— What you have to do —
From the records below, set down exactly the lines starting with the line that contains "### Pattern JSON Provider" and going on through the line that contains "Every value in". Nothing else is wanted.

— Given records —
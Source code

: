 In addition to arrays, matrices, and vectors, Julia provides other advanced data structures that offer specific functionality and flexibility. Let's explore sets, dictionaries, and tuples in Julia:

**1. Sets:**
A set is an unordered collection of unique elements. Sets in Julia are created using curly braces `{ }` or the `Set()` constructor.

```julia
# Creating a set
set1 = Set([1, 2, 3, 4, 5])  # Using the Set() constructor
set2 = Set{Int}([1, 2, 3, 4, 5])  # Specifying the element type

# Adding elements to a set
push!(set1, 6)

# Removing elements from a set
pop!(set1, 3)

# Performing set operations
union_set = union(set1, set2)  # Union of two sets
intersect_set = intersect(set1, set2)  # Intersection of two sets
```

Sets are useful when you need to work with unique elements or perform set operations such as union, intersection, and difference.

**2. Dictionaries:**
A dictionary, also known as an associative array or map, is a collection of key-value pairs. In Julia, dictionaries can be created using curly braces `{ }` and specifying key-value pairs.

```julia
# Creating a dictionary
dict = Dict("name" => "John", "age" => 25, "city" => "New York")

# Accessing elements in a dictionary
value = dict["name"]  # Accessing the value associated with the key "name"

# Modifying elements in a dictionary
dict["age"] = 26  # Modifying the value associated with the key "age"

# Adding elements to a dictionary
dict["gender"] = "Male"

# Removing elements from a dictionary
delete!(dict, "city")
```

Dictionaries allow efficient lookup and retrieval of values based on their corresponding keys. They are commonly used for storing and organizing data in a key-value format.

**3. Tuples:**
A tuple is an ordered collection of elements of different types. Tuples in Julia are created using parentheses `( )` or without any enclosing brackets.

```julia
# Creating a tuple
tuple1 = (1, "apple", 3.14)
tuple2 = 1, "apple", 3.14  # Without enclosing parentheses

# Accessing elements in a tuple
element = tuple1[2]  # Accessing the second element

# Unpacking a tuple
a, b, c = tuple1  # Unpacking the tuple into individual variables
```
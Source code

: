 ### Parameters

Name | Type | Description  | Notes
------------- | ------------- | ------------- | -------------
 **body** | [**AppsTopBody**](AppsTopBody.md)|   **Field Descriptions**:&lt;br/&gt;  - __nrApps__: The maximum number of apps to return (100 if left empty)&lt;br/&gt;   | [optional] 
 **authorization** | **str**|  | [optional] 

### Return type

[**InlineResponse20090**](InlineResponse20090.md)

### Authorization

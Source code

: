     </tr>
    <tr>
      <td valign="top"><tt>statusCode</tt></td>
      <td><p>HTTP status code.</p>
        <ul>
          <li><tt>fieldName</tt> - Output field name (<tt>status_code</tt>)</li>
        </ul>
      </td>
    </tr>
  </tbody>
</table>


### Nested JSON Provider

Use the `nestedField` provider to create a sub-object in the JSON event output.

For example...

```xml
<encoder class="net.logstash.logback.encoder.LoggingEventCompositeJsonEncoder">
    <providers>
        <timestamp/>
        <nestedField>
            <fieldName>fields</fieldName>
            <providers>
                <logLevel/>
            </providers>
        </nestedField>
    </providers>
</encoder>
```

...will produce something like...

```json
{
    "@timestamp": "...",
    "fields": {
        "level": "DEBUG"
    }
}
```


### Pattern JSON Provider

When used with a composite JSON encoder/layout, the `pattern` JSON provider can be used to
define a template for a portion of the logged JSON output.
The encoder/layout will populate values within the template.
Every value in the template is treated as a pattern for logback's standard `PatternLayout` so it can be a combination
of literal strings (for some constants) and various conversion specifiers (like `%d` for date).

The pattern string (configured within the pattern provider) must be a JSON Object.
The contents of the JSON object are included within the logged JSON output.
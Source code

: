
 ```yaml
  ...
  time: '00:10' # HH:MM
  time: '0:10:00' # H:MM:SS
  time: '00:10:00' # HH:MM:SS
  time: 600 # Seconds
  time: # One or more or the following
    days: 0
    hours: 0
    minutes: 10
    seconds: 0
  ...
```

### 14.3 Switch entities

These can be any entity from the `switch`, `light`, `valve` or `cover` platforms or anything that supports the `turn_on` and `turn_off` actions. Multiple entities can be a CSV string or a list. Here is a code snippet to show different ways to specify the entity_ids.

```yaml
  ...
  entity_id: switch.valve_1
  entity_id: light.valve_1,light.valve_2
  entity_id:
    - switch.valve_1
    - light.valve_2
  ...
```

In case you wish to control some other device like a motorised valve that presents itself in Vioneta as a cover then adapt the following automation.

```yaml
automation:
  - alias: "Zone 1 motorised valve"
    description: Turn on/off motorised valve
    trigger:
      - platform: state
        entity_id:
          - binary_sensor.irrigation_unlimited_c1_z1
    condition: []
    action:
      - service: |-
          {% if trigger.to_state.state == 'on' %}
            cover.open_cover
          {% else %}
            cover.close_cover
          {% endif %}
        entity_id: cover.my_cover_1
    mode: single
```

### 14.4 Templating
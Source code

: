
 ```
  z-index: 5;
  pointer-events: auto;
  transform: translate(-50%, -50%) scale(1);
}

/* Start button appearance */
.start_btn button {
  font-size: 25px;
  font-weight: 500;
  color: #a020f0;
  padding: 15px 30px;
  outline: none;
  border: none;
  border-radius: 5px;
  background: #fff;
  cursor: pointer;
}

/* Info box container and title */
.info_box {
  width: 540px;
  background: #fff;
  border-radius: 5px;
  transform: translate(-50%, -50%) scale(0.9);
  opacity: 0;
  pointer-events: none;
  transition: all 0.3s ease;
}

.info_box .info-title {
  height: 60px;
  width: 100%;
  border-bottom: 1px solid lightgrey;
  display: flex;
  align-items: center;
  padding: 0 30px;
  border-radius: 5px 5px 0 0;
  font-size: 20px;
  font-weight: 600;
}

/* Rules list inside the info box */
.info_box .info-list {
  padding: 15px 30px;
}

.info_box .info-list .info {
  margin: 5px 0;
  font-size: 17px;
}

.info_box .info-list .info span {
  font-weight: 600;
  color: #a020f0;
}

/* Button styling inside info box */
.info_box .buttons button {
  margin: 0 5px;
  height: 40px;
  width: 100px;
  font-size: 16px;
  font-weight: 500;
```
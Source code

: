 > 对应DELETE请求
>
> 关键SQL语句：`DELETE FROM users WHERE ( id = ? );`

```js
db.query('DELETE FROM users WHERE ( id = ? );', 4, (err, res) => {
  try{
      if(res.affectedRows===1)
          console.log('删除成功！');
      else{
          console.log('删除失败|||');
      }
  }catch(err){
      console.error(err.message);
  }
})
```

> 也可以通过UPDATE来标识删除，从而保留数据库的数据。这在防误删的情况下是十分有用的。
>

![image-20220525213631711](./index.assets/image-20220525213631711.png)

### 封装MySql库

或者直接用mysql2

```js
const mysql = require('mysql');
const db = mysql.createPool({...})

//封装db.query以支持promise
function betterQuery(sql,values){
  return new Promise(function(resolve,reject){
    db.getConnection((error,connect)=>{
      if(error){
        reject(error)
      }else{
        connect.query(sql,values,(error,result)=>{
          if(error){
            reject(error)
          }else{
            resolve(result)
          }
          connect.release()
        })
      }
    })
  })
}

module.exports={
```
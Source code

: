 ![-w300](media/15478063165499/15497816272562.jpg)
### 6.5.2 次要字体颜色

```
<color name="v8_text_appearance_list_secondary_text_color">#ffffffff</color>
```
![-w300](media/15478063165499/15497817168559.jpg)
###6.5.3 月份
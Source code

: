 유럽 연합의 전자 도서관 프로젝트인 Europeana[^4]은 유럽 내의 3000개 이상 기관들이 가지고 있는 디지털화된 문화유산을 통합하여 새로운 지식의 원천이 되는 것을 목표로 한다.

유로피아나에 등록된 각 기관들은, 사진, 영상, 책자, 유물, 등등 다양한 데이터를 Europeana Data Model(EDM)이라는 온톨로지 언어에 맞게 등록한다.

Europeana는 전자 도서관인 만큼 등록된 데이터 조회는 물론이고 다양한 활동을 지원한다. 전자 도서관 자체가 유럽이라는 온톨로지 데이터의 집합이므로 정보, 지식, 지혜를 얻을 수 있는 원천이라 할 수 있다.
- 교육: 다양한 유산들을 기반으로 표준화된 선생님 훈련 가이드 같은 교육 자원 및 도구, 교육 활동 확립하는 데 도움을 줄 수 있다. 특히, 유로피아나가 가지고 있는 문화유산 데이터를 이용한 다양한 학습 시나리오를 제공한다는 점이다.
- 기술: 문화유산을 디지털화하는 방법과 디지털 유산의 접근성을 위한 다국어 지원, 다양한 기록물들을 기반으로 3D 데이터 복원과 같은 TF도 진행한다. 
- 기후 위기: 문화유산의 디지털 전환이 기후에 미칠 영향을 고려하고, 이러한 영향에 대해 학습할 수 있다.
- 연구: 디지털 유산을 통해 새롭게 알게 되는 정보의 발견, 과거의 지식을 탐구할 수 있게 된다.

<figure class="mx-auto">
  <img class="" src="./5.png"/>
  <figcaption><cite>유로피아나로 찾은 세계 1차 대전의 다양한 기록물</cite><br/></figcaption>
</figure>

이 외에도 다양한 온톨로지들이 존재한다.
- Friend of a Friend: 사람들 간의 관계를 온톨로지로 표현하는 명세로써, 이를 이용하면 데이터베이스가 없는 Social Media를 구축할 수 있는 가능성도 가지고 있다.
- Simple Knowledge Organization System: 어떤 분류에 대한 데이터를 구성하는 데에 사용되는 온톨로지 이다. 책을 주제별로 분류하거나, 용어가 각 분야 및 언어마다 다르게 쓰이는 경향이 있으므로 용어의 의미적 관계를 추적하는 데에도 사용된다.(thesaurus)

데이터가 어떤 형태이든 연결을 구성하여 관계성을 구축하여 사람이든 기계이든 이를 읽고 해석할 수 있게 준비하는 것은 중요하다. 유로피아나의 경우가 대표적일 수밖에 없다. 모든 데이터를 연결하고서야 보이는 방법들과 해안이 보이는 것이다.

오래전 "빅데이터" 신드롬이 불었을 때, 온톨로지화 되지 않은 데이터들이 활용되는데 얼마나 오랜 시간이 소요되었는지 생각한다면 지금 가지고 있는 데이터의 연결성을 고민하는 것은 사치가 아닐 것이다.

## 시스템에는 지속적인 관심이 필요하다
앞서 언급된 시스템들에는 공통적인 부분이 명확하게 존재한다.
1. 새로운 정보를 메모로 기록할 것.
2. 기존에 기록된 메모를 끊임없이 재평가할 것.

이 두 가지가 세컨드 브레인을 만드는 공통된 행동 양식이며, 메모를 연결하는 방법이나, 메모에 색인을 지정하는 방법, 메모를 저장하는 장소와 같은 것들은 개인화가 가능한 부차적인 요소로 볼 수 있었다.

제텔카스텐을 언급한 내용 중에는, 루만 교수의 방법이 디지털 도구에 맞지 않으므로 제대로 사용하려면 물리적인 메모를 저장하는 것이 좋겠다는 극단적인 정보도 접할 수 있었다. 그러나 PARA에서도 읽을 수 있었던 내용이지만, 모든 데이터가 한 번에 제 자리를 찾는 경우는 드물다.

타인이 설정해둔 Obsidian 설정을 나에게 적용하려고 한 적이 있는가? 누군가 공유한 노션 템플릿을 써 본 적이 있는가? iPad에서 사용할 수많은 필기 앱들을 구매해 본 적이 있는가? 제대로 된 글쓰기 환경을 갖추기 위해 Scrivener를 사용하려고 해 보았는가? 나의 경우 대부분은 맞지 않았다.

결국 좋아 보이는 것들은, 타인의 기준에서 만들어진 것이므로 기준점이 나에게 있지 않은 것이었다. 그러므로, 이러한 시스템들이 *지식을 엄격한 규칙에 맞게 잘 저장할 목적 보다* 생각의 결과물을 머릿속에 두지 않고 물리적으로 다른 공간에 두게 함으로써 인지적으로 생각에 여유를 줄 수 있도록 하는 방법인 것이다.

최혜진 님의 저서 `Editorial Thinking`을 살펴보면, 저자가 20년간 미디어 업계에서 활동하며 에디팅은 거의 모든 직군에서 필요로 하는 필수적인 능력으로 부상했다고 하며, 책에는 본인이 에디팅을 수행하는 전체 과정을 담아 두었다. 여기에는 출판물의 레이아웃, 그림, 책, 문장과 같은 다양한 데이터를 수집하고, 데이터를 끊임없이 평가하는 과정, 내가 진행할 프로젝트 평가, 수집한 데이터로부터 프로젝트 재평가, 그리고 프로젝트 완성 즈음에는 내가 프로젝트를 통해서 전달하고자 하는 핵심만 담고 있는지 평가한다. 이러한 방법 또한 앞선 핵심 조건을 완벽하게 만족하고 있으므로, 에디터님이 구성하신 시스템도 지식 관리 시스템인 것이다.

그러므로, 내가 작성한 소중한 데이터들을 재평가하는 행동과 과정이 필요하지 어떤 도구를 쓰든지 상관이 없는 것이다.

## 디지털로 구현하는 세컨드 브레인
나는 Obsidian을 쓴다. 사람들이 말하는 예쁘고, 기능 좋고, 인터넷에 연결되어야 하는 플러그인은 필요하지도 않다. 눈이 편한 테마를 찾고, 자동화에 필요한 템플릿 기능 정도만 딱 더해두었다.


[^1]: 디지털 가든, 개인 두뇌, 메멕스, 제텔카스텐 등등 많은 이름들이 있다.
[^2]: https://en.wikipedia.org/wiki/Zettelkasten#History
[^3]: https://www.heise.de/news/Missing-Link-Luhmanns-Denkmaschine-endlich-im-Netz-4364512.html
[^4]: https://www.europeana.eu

— Reply —
### Pattern JSON Provider

When used with a composite JSON encoder/layout, the `pattern` JSON provider can be used to
define a template for a portion of the logged JSON output.
The encoder/layout will populate values within the template.
Every value in the template is treated as a pattern for logback's standard `PatternLayout` so it can be a combination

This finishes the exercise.